- Aggregate 9M18 net profit of Rp74.5tr (+15% yoy) was in line, with the exception of BBTN. BMRI and BBRI had the strongest earnings growth.
- NIM improved qoq despite concerns over funding costs. BBNI and BBTN were the only two banks that posted double-digit NII growth.
- Loans were robust at 16% yoy in 3Q18, stronger than deposits (11% yoy). Asset quality still showed improvement. Maintain OW; BBNI is our top pick.
Most banks in line with consensus, only BBTN missed
The aggregate banks’ 9M18 net profit of Rp74.5tr (+15% yoy/+12% qoq) were in line with expectations. Only BBTN missed amid a jump in its CoC. Most banks’ profit growth was driven by decent PPOP and lower CoC. BBRI (+20% yoy) and BBRI (+18% yoy) had the strongest net profit growth in 9M18.

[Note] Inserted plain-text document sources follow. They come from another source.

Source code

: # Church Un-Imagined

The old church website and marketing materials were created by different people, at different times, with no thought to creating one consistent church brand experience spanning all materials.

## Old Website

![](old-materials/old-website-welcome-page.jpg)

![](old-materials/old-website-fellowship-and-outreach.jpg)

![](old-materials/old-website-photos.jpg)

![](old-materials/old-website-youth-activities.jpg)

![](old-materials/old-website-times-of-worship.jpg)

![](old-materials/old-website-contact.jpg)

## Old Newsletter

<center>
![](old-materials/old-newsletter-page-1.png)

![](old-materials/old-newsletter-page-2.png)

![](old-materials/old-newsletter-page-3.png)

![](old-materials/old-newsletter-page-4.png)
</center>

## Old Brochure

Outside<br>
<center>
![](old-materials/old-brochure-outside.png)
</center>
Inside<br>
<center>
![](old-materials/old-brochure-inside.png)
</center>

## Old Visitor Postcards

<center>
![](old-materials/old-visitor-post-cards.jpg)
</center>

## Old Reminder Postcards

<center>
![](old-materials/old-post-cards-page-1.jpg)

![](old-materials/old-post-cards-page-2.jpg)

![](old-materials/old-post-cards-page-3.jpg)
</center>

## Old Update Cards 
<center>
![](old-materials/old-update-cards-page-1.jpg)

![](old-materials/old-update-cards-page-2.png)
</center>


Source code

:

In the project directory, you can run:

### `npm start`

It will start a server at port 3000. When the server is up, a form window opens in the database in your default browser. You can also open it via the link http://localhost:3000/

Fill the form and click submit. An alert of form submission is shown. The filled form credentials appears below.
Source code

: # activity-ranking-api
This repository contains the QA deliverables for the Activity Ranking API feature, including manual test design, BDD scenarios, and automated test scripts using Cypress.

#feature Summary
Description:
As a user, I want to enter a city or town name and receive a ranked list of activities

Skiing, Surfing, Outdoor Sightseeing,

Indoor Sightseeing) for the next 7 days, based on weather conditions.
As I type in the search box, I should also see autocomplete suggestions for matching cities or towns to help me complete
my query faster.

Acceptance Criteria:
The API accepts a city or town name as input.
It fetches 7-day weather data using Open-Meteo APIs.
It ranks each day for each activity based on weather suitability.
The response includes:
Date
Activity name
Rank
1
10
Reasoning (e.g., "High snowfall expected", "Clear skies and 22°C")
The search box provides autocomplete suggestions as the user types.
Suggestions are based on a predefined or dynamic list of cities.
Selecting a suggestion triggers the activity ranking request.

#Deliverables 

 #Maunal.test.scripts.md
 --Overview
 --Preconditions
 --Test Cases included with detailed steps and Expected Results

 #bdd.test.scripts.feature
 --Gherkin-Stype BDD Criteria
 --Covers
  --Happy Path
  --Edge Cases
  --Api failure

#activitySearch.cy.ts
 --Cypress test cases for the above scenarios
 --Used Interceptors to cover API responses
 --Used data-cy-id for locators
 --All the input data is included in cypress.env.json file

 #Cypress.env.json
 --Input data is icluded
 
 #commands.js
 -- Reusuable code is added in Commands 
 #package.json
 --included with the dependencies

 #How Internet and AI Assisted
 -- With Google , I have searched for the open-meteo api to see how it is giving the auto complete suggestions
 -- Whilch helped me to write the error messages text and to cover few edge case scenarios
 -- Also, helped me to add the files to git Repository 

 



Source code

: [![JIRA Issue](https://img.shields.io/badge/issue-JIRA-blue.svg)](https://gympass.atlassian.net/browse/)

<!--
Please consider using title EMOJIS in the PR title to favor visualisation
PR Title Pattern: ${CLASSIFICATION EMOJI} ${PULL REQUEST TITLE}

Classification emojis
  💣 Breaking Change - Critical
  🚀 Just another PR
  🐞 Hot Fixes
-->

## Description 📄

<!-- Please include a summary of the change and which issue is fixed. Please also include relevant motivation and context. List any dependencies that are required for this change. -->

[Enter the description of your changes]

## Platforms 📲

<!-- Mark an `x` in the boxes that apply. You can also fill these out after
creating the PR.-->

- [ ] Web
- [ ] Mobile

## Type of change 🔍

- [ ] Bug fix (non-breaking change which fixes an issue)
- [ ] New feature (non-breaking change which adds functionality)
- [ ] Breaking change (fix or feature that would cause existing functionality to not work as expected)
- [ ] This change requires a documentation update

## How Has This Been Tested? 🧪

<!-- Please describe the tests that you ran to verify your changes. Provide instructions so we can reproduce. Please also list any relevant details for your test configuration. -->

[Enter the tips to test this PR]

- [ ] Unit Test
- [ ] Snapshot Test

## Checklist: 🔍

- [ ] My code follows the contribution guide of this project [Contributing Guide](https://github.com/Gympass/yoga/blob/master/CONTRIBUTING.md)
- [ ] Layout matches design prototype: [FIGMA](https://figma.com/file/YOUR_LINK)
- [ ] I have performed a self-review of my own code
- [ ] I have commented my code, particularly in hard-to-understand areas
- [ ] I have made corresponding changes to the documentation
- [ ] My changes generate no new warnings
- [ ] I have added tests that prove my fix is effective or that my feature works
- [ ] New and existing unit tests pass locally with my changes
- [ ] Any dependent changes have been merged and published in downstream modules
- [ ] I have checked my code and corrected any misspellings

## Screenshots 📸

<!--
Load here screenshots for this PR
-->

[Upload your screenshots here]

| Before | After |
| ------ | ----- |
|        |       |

High single-digit growth in NII as strong loans offset by flat NIM
NII grew by 7% yoy in 9M18 (+5% qoq), as strong loan growth was offset by slightly lower NIM (6.3% in 9M18 from 6.4% in 9M17). BBTN (+15% yoy) and BBNI (+11% yoy) saw the strongest yoy in NII growth. On a qoq basis, NIM improved to 6.5% in 3Q18 from 6.2% in 2Q18/1Q18.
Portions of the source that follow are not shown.